Cena ropy naftowej spadła w środę 31 stycznia ze względu na wysoki poziom podaży na rynku pomimo porozumienia naftowego producentów z kartelu OPEC i ich sojuszników na rzecz jej zmniejszenia.
Cena baryłki Brent skonsolidowała się wokół poziomu 55 dolarów, a mieszanka WTI kosztowała około 52 dolary.
Na ceny miała wpływ presja ze strony rosnących zapasów ropy w USA. Amerykański Instytut Naftowy poinformował, że wzrosły one powyżej planowanego poziomu 5,8 mln baryłek.
Porozumienie naftowe OPEC i dwunastu producentów spoza organizacji, w tym Rosji zakłada, że od 1 stycznia 2017 roku kraje te wspólnie zmniejszą podaż o około 1,8 mln baryłek dziennie, z czego o 600 tysięcy zmniejszą wydobycie kraje spoza kartelu. Według agencji Reuters spadek wyniósł do 30 stycznia około 1 mln baryłek. Tymczasem w założeniu cięcia miały zostać wprowadzone natychmiast.
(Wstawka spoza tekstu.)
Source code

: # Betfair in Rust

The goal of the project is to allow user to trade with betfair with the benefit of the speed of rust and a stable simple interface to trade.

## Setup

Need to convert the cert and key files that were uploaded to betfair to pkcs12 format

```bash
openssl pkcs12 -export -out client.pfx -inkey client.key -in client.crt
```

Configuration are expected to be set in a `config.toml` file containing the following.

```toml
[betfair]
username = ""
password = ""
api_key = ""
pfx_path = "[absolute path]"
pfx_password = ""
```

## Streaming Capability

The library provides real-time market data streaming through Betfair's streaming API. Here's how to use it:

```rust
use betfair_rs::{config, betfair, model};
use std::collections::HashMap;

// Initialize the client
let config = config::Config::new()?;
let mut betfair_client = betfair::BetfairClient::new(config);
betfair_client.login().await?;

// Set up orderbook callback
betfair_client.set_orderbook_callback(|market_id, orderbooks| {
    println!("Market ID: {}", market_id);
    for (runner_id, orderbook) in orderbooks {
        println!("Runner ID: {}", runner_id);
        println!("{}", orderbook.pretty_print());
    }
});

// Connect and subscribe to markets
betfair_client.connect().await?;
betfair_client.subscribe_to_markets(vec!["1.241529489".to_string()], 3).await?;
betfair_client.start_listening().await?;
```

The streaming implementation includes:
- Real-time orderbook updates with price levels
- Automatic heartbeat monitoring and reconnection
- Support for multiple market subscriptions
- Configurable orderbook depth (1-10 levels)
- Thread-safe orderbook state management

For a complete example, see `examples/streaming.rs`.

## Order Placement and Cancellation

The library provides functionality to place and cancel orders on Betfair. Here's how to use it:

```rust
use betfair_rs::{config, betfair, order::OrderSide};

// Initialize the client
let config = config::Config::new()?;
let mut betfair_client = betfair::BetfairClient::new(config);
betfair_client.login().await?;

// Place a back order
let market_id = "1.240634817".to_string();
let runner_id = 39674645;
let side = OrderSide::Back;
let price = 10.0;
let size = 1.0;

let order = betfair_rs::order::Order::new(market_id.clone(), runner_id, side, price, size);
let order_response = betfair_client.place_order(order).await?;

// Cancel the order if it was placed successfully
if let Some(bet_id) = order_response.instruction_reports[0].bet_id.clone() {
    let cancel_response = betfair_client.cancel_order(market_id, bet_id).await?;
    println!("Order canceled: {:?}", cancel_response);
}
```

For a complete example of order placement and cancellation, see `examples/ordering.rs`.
W przekonaniu premiera Iraku Haidera al-Abadiego ceny ropy nie osiągną poziomu oczekiwanego przez udziałowców pporozumienia przed końcem 2018 lub 2019 roku. – Zapotrzebowanie wzrosło i pomogło to podnieść ceny, ale nie wrócą one do poziomów z 2013 roku – powiedział dziennikarzom. W owym czasie baryłka kosztowała ponad 100 dolarów. Irak był jednym z największych sceptyków układu. Ostatecznie się do niego przyłączył, ale nadal nie wprowadził cięć w pełni.